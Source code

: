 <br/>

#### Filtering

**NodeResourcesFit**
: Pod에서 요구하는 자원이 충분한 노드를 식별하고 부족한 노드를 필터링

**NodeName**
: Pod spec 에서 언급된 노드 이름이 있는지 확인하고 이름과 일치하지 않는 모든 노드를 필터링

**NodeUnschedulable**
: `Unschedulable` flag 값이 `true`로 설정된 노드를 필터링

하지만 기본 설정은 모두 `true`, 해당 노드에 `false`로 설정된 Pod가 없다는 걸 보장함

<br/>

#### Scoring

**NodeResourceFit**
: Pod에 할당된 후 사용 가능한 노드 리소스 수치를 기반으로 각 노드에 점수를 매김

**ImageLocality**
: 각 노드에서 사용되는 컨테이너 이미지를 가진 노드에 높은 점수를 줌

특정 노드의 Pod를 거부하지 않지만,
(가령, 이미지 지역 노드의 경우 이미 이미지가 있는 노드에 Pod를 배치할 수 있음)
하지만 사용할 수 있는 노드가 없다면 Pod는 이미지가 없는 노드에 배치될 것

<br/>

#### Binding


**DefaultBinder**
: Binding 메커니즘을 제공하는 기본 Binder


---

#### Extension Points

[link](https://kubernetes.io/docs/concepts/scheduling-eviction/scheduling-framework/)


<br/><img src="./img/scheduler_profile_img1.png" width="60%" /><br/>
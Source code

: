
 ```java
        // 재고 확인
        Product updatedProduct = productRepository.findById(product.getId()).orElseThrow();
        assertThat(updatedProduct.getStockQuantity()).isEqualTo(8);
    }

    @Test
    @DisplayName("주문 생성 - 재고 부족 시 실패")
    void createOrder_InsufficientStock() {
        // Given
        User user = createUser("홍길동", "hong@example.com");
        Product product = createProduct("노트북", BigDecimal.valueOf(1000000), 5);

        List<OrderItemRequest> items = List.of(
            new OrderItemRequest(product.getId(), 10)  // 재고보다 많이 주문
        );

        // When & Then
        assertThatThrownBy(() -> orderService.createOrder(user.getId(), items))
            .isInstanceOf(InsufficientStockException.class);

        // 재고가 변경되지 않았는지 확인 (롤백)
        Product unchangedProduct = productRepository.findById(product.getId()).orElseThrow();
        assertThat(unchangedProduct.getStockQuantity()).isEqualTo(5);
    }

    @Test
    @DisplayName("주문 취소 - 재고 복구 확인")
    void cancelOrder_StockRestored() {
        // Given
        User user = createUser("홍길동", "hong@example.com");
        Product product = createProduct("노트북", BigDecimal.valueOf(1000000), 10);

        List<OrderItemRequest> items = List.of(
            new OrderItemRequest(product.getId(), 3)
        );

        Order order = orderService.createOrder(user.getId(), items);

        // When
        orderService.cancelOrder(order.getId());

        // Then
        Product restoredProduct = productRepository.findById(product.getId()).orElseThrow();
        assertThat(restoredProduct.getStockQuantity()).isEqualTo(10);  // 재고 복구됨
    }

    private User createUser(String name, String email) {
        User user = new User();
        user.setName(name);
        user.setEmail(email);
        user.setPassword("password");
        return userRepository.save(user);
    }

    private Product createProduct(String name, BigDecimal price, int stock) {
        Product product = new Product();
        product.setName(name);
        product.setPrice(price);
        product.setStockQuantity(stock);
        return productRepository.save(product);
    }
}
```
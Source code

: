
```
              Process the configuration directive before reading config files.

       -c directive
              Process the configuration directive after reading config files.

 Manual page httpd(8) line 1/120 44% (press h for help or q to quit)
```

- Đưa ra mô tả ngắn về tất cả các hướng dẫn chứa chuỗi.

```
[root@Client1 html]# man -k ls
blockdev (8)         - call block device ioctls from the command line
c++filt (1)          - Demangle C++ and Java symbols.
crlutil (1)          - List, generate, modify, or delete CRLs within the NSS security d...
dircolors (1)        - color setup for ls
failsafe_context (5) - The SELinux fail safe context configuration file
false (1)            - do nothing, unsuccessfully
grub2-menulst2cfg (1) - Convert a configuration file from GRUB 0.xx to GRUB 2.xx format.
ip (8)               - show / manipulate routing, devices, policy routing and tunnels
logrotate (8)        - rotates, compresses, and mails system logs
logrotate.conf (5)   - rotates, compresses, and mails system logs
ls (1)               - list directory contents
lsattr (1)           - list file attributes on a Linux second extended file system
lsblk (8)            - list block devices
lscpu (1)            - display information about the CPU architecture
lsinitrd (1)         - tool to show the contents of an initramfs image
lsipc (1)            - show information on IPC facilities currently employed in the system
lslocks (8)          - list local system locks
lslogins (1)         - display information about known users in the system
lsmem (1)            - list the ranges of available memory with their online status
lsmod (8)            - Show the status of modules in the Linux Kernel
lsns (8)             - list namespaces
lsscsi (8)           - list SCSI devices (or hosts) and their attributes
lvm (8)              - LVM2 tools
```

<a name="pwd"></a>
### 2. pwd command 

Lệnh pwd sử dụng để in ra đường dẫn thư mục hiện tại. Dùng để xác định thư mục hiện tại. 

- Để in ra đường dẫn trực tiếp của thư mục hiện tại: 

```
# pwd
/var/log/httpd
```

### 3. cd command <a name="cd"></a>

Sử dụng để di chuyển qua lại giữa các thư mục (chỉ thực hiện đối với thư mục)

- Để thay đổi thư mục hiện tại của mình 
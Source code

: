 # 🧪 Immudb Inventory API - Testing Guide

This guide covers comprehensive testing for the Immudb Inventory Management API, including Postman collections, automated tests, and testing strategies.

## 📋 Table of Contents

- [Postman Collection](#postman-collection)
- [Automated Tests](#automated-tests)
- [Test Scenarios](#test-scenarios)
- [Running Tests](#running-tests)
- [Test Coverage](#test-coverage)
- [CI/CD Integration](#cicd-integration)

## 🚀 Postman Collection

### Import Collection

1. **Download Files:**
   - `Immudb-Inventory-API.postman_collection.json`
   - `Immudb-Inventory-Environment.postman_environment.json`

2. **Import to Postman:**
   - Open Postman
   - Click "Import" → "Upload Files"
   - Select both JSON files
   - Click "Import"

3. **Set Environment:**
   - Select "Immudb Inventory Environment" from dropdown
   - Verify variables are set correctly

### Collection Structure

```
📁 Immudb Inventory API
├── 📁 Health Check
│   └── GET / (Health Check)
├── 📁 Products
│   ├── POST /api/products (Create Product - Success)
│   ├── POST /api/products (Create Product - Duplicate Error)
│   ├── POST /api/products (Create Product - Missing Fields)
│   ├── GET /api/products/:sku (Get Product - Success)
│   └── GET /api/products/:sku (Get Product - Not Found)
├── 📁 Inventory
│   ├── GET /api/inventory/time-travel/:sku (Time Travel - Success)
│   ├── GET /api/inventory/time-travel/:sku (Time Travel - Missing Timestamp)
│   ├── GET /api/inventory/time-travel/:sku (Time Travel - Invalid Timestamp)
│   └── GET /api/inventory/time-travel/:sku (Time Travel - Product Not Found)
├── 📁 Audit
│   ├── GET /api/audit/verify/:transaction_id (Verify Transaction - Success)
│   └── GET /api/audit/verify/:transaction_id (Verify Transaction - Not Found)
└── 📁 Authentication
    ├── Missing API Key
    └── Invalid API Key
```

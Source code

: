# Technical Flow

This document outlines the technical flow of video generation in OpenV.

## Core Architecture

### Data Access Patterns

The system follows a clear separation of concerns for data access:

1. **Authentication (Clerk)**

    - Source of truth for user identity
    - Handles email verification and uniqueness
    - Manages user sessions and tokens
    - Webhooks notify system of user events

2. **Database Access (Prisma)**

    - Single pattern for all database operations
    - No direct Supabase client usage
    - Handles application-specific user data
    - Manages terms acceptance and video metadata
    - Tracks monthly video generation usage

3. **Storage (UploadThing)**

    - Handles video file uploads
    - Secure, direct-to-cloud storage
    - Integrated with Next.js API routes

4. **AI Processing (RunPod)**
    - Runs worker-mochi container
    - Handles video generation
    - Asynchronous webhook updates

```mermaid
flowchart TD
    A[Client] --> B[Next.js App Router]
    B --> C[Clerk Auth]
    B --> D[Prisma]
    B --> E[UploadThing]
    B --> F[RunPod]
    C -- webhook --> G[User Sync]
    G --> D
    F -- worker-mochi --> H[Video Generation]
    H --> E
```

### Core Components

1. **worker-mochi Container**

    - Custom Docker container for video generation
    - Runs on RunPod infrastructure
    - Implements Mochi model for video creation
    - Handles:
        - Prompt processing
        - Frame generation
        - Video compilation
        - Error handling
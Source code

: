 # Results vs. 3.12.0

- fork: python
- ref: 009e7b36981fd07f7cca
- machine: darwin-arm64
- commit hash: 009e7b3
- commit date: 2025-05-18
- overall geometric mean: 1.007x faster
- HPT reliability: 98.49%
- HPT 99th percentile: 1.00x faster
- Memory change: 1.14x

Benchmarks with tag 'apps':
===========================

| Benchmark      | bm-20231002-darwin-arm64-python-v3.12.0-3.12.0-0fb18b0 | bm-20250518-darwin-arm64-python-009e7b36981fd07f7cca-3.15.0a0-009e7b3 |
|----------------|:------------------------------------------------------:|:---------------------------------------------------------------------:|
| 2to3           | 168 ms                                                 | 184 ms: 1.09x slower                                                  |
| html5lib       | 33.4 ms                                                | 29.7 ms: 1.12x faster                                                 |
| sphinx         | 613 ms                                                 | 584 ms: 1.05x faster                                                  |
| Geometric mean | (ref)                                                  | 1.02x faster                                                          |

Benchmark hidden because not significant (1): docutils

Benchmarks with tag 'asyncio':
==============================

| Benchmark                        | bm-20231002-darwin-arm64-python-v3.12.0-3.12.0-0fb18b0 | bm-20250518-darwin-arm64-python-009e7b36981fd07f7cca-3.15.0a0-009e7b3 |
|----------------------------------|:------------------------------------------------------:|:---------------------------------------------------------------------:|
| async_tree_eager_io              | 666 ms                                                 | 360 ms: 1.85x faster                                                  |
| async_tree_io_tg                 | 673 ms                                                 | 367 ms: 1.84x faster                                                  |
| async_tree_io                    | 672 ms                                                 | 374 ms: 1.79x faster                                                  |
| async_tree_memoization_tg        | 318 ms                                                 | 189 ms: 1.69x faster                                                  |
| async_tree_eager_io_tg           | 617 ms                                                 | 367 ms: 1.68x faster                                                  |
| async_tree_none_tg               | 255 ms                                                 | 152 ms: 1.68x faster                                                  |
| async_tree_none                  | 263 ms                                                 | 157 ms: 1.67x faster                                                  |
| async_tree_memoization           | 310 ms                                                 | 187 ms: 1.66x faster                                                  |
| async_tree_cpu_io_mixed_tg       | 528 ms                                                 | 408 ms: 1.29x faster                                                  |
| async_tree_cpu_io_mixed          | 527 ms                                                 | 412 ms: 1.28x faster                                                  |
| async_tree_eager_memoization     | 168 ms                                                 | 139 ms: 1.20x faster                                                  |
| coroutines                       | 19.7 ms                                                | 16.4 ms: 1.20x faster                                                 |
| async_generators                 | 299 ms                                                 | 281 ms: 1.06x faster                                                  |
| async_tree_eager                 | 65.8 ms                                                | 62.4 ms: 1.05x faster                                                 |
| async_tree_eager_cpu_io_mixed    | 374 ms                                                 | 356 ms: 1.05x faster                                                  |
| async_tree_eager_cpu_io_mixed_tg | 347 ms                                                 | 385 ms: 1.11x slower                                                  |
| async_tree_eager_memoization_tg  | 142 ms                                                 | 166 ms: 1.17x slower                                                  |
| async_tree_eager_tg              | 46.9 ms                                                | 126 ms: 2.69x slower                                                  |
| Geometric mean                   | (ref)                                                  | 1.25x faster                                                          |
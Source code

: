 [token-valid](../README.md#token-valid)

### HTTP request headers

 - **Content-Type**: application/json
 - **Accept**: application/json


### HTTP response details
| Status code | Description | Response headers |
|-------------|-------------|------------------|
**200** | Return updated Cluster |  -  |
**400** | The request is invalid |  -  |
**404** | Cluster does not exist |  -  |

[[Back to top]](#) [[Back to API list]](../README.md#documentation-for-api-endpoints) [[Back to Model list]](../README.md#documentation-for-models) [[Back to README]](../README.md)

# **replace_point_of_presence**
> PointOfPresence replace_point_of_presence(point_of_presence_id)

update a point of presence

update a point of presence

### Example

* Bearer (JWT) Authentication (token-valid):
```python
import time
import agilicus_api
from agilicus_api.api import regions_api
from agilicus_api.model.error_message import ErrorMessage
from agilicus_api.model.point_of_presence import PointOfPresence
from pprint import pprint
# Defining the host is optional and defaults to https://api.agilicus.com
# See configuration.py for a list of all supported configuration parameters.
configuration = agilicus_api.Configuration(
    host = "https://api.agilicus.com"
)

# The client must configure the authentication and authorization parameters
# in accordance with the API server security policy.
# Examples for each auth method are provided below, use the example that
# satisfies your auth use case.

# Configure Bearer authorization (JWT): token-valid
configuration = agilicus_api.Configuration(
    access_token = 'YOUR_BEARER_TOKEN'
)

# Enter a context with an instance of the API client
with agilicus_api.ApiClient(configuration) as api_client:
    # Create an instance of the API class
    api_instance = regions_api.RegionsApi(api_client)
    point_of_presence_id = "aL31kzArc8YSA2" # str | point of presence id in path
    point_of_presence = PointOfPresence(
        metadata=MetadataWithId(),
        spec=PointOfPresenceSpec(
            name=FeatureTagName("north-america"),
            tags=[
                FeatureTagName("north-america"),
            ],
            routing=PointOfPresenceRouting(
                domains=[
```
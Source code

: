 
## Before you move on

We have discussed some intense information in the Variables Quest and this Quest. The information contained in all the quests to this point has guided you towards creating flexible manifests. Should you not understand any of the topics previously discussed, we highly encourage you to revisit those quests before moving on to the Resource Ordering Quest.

-- Task description --
Give back exactly the lines above, from the line containing "412 ms: 1.28x" through the line containing "The request is", with both end lines and nothing more.

-- Result --
| async_tree_cpu_io_mixed          | 527 ms                                                 | 412 ms: 1.28x faster                                                  |
| async_tree_eager_memoization     | 168 ms                                                 | 139 ms: 1.20x faster                                                  |
| coroutines                       | 19.7 ms                                                | 16.4 ms: 1.20x faster                                                 |
| async_generators                 | 299 ms                                                 | 281 ms: 1.06x faster                                                  |
| async_tree_eager                 | 65.8 ms                                                | 62.4 ms: 1.05x faster                                                 |
| async_tree_eager_cpu_io_mixed    | 374 ms                                                 | 356 ms: 1.05x faster                                                  |
| async_tree_eager_cpu_io_mixed_tg | 347 ms                                                 | 385 ms: 1.11x slower                                                  |
| async_tree_eager_memoization_tg  | 142 ms                                                 | 166 ms: 1.17x slower                                                  |
| async_tree_eager_tg              | 46.9 ms                                                | 126 ms: 2.69x slower                                                  |
| Geometric mean                   | (ref)                                                  | 1.25x faster                                                          |
Source code

: [token-valid](../README.md#token-valid)

### HTTP request headers

 - **Content-Type**: application/json
 - **Accept**: application/json


### HTTP response details
| Status code | Description | Response headers |
|-------------|-------------|------------------|
**200** | Return updated Cluster |  -  |
**400** | The request is invalid |  -  |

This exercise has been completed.